Her name is Evoni Williams.

She had no idea she was being photographed at the time.

In the photo, you see an elderly man at the counter.

He is on oxygen and struggling to breathe.

When his food was brought to him, he was overheard saying to the Evoni Williams,

“My hands don’t work too good.”

Without hesitation, the young waitress immediately started to cut up his ham for him.

The person who posted the picture wrote that she felt blessed to have witnessed this

act of kindness and caring at the start of her day.

“If we could all be like this waitress,” she wrote, “and offer a helping hand.”
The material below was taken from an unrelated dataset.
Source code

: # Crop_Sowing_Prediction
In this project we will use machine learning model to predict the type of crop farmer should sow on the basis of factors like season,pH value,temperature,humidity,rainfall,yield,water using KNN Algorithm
(http://aplus.com/a/evoni-williams-waffle-house-employee-offered-scholarship-for-helping-elderly-customer?no_monetization=true)

 

Love one another, Jesus says, as I have loved you.

There are not many places in the world where have the opportunity to feed one another and

wash one another.

But church is one of those places.

Being a Christian means being different.

It seems crazy to me that a beautiful – but very simple – act of kindness such as a

waitress cutting up a customer’s ham is such an extraordinary thing.

But I guess in the world we live in, it is.

And so we should celebrate it – just as they have in LaMarque, Texas,

by naming March 18, 2018 Evoni Williams day.

But if anything, we should be reminded how beautiful and precious a thing it is to

be commanded by Jesus that we ought to wash one another’s feet,

care for one another, and mind the vulnerable.

We ought to not take for granted our weekly feeding each other in the meal of holy communion.

And we ought to take pride in the fact that this community of First Lutheran Church is

a community where people can expect to be loved and served –

not as a random act, but as a fact of our identity: this is who we are.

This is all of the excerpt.